● DATA FOR THE TASK
<<<<
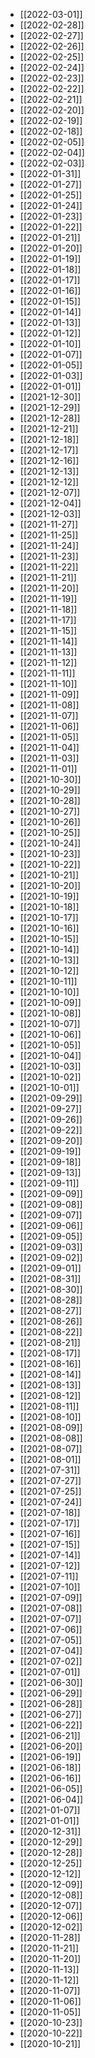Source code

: - [[2022-03-01]]
- [[2022-02-28]]
- [[2022-02-27]]
- [[2022-02-26]]
- [[2022-02-25]]
- [[2022-02-24]]
- [[2022-02-23]]
- [[2022-02-22]]
- [[2022-02-21]]
- [[2022-02-20]]
- [[2022-02-19]]
- [[2022-02-18]]
- [[2022-02-05]]
- [[2022-02-04]]
- [[2022-02-03]]
- [[2022-01-31]]
- [[2022-01-27]]
- [[2022-01-25]]
- [[2022-01-24]]
- [[2022-01-23]]
- [[2022-01-22]]
- [[2022-01-21]]
- [[2022-01-20]]
- [[2022-01-19]]
- [[2022-01-18]]
- [[2022-01-17]]
- [[2022-01-16]]
- [[2022-01-15]]
- [[2022-01-14]]
- [[2022-01-13]]
- [[2022-01-12]]
- [[2022-01-10]]
- [[2022-01-07]]
- [[2022-01-05]]
- [[2022-01-03]]
- [[2022-01-01]]
- [[2021-12-30]]
- [[2021-12-29]]
- [[2021-12-28]]
- [[2021-12-21]]
- [[2021-12-18]]
- [[2021-12-17]]
- [[2021-12-16]]
- [[2021-12-13]]
- [[2021-12-12]]
- [[2021-12-07]]
- [[2021-12-04]]
- [[2021-12-03]]
- [[2021-11-27]]
- [[2021-11-25]]
- [[2021-11-24]]
- [[2021-11-23]]
- [[2021-11-22]]
- [[2021-11-21]]
- [[2021-11-20]]
- [[2021-11-19]]
- [[2021-11-18]]
- [[2021-11-17]]
- [[2021-11-15]]
- [[2021-11-14]]
- [[2021-11-13]]
- [[2021-11-12]]
- [[2021-11-11]]
- [[2021-11-10]]
- [[2021-11-09]]
- [[2021-11-08]]
- [[2021-11-07]]
- [[2021-11-06]]
- [[2021-11-05]]
- [[2021-11-04]]
- [[2021-11-03]]
- [[2021-11-01]]
- [[2021-10-30]]
- [[2021-10-29]]
- [[2021-10-28]]
- [[2021-10-27]]
- [[2021-10-26]]
- [[2021-10-25]]
- [[2021-10-24]]
- [[2021-10-23]]
- [[2021-10-22]]
- [[2021-10-21]]
- [[2021-10-20]]
- [[2021-10-19]]
- [[2021-10-18]]
- [[2021-10-17]]
- [[2021-10-16]]
- [[2021-10-15]]
- [[2021-10-14]]
- [[2021-10-13]]
- [[2021-10-12]]
- [[2021-10-11]]
- [[2021-10-10]]
- [[2021-10-09]]
- [[2021-10-08]]
- [[2021-10-07]]
- [[2021-10-06]]
- [[2021-10-05]]
- [[2021-10-04]]
- [[2021-10-03]]
- [[2021-10-02]]
- [[2021-10-01]]
- [[2021-09-29]]
- [[2021-09-27]]
- [[2021-09-26]]
- [[2021-09-22]]
- [[2021-09-20]]
- [[2021-09-19]]
- [[2021-09-18]]
- [[2021-09-13]]
- [[2021-09-11]]
- [[2021-09-09]]
- [[2021-09-08]]
- [[2021-09-07]]
- [[2021-09-06]]
- [[2021-09-05]]
- [[2021-09-03]]
- [[2021-09-02]]
- [[2021-09-01]]
- [[2021-08-31]]
- [[2021-08-30]]
- [[2021-08-28]]
- [[2021-08-27]]
- [[2021-08-26]]
- [[2021-08-22]]
- [[2021-08-21]]
- [[2021-08-17]]
- [[2021-08-16]]
- [[2021-08-14]]
- [[2021-08-13]]
- [[2021-08-12]]
- [[2021-08-11]]
- [[2021-08-10]]
- [[2021-08-09]]
- [[2021-08-08]]
- [[2021-08-07]]
- [[2021-08-01]]
- [[2021-07-31]]
- [[2021-07-27]]
- [[2021-07-25]]
- [[2021-07-24]]
- [[2021-07-18]]
- [[2021-07-17]]
- [[2021-07-16]]
- [[2021-07-15]]
- [[2021-07-14]]
- [[2021-07-12]]
- [[2021-07-11]]
- [[2021-07-10]]
- [[2021-07-09]]
- [[2021-07-08]]
- [[2021-07-07]]
- [[2021-07-06]]
- [[2021-07-05]]
- [[2021-07-04]]
- [[2021-07-02]]
- [[2021-07-01]]
- [[2021-06-30]]
- [[2021-06-29]]
- [[2021-06-28]]
- [[2021-06-27]]
- [[2021-06-22]]
- [[2021-06-21]]
- [[2021-06-20]]
- [[2021-06-19]]
- [[2021-06-18]]
- [[2021-06-16]]
- [[2021-06-05]]
- [[2021-06-04]]
- [[2021-01-07]]
- [[2021-01-01]]
- [[2020-12-31]]
- [[2020-12-29]]
- [[2020-12-28]]
- [[2020-12-25]]
- [[2020-12-12]]
- [[2020-12-09]]
- [[2020-12-08]]
- [[2020-12-07]]
- [[2020-12-06]]
- [[2020-12-02]]
- [[2020-11-28]]
- [[2020-11-21]]
- [[2020-11-20]]
- [[2020-11-13]]
- [[2020-11-12]]
- [[2020-11-07]]
- [[2020-11-06]]
- [[2020-11-05]]
- [[2020-10-23]]
- [[2020-10-22]]
- [[2020-10-21]]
>>>>
● WHAT IS EXPECTED
Output the listing above exactly, pictures omitted.

● TASK RESULT
Source code

: - [[2022-03-01]]
- [[2022-02-28]]
- [[2022-02-27]]
- [[2022-02-26]]
- [[2022-02-25]]
- [[2022-02-24]]
- [[2022-02-23]]
- [[2022-02-22]]
- [[2022-02-21]]
- [[2022-02-20]]
- [[2022-02-19]]
- [[2022-02-18]]
- [[2022-02-05]]
- [[2022-02-04]]
- [[2022-02-03]]
- [[2022-01-31]]
- [[2022-01-27]]
- [[2022-01-25]]
- [[2022-01-24]]
- [[2022-01-23]]
- [[2022-01-22]]
- [[2022-01-21]]
- [[2022-01-20]]
- [[2022-01-19]]
- [[2022-01-18]]
- [[2022-01-17]]
- [[2022-01-16]]
- [[2022-01-15]]
- [[2022-01-14]]
- [[2022-01-13]]
- [[2022-01-12]]
- [[2022-01-10]]
- [[2022-01-07]]
- [[2022-01-05]]
- [[2022-01-03]]
- [[2022-01-01]]
- [[2021-12-30]]
- [[2021-12-29]]
- [[2021-12-28]]
- [[2021-12-21]]
- [[2021-12-18]]
- [[2021-12-17]]
- [[2021-12-16]]
- [[2021-12-13]]
- [[2021-12-12]]
- [[2021-12-07]]
- [[2021-12-04]]
- [[2021-12-03]]
- [[2021-11-27]]
- [[2021-11-25]]
- [[2021-11-24]]
- [[2021-11-23]]
- [[2021-11-22]]
- [[2021-11-21]]
- [[2021-11-20]]
- [[2021-11-19]]
- [[2021-11-18]]
- [[2021-11-17]]
- [[2021-11-15]]
- [[2021-11-14]]
- [[2021-11-13]]
- [[2021-11-12]]
- [[2021-11-11]]
- [[2021-11-10]]
- [[2021-11-09]]
- [[2021-11-08]]
- [[2021-11-07]]
- [[2021-11-06]]
- [[2021-11-05]]
- [[2021-11-04]]
- [[2021-11-03]]
- [[2021-11-01]]
- [[2021-10-30]]
- [[2021-10-29]]
- [[2021-10-28]]
- [[2021-10-27]]
- [[2021-10-26]]
- [[2021-10-25]]
- [[2021-10-24]]
- [[2021-10-23]]
- [[2021-10-22]]
- [[2021-10-21]]
- [[2021-10-20]]
- [[2021-10-19]]
- [[2021-10-18]]
- [[2021-10-17]]
- [[2021-10-16]]
- [[2021-10-15]]
- [[2021-10-14]]
- [[2021-10-13]]
- [[2021-10-12]]
- [[2021-10-11]]
- [[2021-10-10]]
- [[2021-10-09]]
- [[2021-10-08]]
- [[2021-10-07]]
- [[2021-10-06]]
- [[2021-10-05]]
- [[2021-10-04]]
- [[2021-10-03]]
- [[2021-10-02]]
- [[2021-10-01]]
- [[2021-09-29]]
- [[2021-09-27]]
- [[2021-09-26]]
- [[2021-09-22]]
- [[2021-09-20]]
- [[2021-09-19]]
- [[2021-09-18]]
- [[2021-09-13]]
- [[2021-09-11]]
- [[2021-09-09]]
- [[2021-09-08]]
- [[2021-09-07]]
- [[2021-09-06]]
- [[2021-09-05]]
- [[2021-09-03]]
- [[2021-09-02]]
- [[2021-09-01]]
- [[2021-08-31]]
- [[2021-08-30]]
- [[2021-08-28]]
- [[2021-08-27]]
- [[2021-08-26]]
- [[2021-08-22]]
- [[2021-08-21]]
- [[2021-08-17]]
- [[2021-08-16]]
- [[2021-08-14]]
- [[2021-08-13]]
- [[2021-08-12]]
- [[2021-08-11]]
- [[2021-08-10]]
- [[2021-08-09]]
- [[2021-08-08]]
- [[2021-08-07]]
- [[2021-08-01]]
- [[2021-07-31]]
- [[2021-07-27]]
- [[2021-07-25]]
- [[2021-07-24]]
- [[2021-07-18]]
- [[2021-07-17]]
- [[2021-07-16]]
- [[2021-07-15]]
- [[2021-07-14]]
- [[2021-07-12]]
- [[2021-07-11]]
- [[2021-07-10]]
- [[2021-07-09]]
- [[2021-07-08]]
- [[2021-07-07]]
- [[2021-07-06]]
- [[2021-07-05]]
- [[2021-07-04]]
- [[2021-07-02]]
- [[2021-07-01]]
- [[2021-06-30]]
- [[2021-06-29]]
- [[2021-06-28]]
- [[2021-06-27]]
- [[2021-06-22]]
- [[2021-06-21]]
- [[2021-06-20]]
- [[2021-06-19]]
- [[2021-06-18]]
- [[2021-06-16]]
- [[2021-06-05]]
- [[2021-06-04]]
- [[2021-01-07]]
- [[2021-01-01]]
- [[2020-12-31]]
- [[2020-12-29]]
- [[2020-12-28]]
- [[2020-12-25]]
- [[2020-12-12]]
- [[2020-12-09]]
- [[2020-12-08]]
- [[2020-12-07]]
- [[2020-12-06]]
- [[2020-12-02]]
- [[2020-11-28]]
- [[2020-11-21]]
- [[2020-11-20]]
- [[2020-11-13]]
- [[2020-11-12]]
- [[2020-11-07]]
- [[2020-11-06]]
- [[2020-11-05]]
- [[2020-10-23]]
- [[2020-10-22]]
- [[2020-10-21]]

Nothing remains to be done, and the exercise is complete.